Requirement
Copy the data exactly as it appears, and do not include any pictures.

[Start of section]

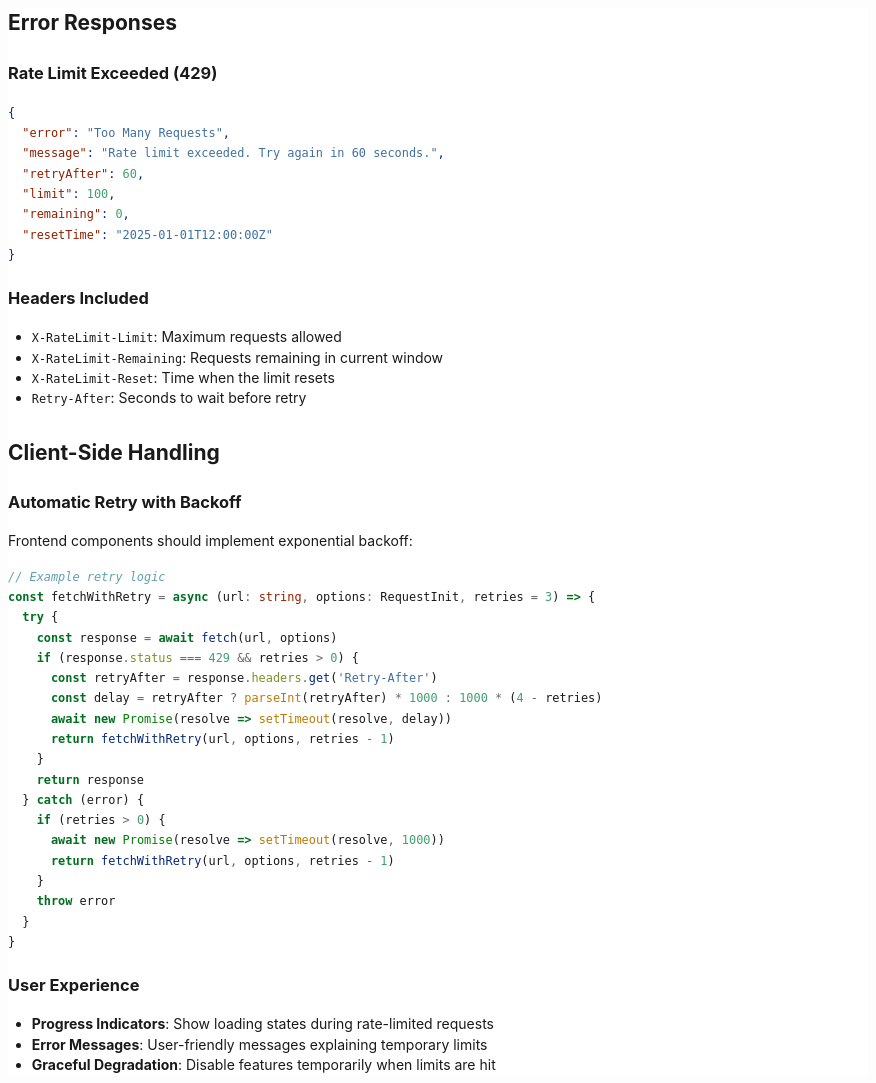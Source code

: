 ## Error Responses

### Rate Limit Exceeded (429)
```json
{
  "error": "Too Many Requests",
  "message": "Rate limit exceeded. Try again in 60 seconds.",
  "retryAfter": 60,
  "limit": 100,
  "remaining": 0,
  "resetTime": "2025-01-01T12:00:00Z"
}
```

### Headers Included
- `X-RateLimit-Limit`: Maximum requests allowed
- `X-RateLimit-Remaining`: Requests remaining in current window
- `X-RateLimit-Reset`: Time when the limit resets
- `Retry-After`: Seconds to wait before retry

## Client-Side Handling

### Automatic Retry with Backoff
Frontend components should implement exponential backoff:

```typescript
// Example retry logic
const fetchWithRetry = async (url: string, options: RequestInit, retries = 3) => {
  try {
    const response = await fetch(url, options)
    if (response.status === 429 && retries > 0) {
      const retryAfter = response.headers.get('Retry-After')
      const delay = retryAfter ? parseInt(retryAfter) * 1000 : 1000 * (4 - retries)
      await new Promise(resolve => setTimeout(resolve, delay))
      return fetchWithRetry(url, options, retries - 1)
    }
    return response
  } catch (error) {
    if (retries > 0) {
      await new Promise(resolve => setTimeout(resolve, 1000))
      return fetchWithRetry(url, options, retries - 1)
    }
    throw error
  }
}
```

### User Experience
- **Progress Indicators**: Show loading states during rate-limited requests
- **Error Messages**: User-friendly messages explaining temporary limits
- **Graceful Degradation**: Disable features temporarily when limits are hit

[End of section]

Solution
Source code

: ## Error Responses

### Rate Limit Exceeded (429)
```json
{
  "error": "Too Many Requests",
  "message": "Rate limit exceeded. Try again in 60 seconds.",
  "retryAfter": 60,
  "limit": 100,
  "remaining": 0,
  "resetTime": "2025-01-01T12:00:00Z"
}
```

### Headers Included
- `X-RateLimit-Limit`: Maximum requests allowed
- `X-RateLimit-Remaining`: Requests remaining in current window
- `X-RateLimit-Reset`: Time when the limit resets
- `Retry-After`: Seconds to wait before retry

## Client-Side Handling

### Automatic Retry with Backoff
Frontend components should implement exponential backoff:

```typescript
// Example retry logic
const fetchWithRetry = async (url: string, options: RequestInit, retries = 3) => {
  try {
    const response = await fetch(url, options)
    if (response.status === 429 && retries > 0) {
      const retryAfter = response.headers.get('Retry-After')
      const delay = retryAfter ? parseInt(retryAfter) * 1000 : 1000 * (4 - retries)
      await new Promise(resolve => setTimeout(resolve, delay))
      return fetchWithRetry(url, options, retries - 1)
    }
    return response
  } catch (error) {
    if (retries > 0) {
      await new Promise(resolve => setTimeout(resolve, 1000))
      return fetchWithRetry(url, options, retries - 1)
    }
    throw error
  }
}
```

### User Experience
- **Progress Indicators**: Show loading states during rate-limited requests
- **Error Messages**: User-friendly messages explaining temporary limits
- **Graceful Degradation**: Disable features temporarily when limits are hit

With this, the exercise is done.